Top of Information given

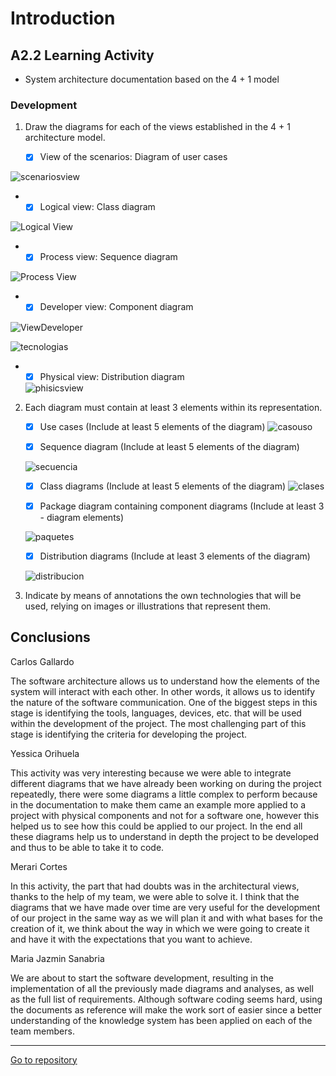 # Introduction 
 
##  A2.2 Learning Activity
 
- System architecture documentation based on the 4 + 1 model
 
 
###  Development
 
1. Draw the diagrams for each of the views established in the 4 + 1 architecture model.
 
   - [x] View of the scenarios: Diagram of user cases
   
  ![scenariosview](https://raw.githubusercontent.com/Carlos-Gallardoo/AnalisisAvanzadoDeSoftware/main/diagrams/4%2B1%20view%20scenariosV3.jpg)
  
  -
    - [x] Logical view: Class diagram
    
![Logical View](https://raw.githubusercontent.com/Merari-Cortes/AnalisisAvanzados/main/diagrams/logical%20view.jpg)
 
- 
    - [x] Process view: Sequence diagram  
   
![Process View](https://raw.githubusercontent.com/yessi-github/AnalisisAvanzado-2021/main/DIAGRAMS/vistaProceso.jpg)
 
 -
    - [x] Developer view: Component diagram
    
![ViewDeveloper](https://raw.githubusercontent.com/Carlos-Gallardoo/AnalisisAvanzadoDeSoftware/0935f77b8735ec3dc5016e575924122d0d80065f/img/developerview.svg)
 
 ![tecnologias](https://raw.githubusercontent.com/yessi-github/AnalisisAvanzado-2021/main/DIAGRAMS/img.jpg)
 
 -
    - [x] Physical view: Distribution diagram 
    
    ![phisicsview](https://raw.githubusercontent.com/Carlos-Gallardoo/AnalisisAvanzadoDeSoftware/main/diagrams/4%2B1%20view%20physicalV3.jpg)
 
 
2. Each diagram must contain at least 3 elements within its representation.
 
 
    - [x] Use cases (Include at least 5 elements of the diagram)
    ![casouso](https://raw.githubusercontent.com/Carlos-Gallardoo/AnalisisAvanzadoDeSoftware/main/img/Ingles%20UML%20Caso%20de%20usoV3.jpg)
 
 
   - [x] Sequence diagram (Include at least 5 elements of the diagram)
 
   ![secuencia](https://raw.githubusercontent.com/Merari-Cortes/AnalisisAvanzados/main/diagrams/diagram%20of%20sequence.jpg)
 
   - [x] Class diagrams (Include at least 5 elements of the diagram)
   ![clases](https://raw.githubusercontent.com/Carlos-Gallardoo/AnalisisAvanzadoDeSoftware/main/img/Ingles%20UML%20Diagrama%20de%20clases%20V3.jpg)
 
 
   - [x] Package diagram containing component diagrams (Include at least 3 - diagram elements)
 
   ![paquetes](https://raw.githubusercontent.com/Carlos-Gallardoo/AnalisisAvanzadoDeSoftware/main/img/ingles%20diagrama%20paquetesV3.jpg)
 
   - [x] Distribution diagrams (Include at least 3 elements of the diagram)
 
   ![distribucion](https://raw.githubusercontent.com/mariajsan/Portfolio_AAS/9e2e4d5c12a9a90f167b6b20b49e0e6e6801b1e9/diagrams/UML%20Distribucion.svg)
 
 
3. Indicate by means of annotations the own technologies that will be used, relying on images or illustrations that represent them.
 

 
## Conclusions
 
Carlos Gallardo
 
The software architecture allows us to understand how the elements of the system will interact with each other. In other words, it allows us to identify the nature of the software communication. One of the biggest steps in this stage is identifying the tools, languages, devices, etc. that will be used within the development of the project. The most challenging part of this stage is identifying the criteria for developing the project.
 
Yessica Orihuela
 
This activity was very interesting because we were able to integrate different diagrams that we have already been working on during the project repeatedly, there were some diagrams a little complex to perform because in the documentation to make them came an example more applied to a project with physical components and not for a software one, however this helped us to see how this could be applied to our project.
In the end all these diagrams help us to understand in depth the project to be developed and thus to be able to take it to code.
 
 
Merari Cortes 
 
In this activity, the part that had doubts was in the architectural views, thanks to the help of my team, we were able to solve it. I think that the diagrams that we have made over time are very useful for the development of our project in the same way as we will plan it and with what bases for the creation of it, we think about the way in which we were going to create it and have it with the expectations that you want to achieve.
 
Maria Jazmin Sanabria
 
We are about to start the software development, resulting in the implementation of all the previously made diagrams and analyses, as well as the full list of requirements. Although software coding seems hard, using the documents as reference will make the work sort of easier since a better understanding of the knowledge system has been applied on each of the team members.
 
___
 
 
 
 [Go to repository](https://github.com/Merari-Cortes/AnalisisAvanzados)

Bottom of Information given
Top of Information given

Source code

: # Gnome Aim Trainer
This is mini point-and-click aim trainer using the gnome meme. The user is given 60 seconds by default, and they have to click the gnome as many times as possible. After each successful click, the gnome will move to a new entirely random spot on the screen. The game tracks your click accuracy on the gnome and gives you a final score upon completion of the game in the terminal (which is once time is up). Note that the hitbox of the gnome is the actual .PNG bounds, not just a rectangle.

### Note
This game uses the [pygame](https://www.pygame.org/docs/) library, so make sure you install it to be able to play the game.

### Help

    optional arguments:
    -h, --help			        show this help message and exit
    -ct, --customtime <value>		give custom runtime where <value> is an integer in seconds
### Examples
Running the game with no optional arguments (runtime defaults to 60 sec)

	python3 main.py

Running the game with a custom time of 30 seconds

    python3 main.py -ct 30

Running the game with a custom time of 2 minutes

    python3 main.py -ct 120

Bottom of Information given
Top of Information given

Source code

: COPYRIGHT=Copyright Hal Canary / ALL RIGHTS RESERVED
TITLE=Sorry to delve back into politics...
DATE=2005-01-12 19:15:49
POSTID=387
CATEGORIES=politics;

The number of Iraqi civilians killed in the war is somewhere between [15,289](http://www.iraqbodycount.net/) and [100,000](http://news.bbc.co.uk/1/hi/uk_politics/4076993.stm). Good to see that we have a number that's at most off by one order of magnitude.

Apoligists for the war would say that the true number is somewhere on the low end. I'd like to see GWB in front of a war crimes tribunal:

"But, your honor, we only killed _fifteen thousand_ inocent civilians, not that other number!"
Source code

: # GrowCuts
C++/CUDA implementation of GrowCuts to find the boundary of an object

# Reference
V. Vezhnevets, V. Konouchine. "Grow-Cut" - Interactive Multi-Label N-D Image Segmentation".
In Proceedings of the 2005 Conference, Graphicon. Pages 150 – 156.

Bottom of Information given

- [Work to be completed]: Please return the data above exactly as it stands from the line with "# Introduction" to the line with "- [x] View of", keeping both of those lines but none of the pictures.

- [Task answer]:
 # Introduction 
 
##  A2.2 Learning Activity
 
- System architecture documentation based on the 4 + 1 model
 
 
###  Development
 
1. Draw the diagrams for each of the views established in the 4 + 1 architecture model.
 
   - [x] View of the scenarios: Diagram of user cases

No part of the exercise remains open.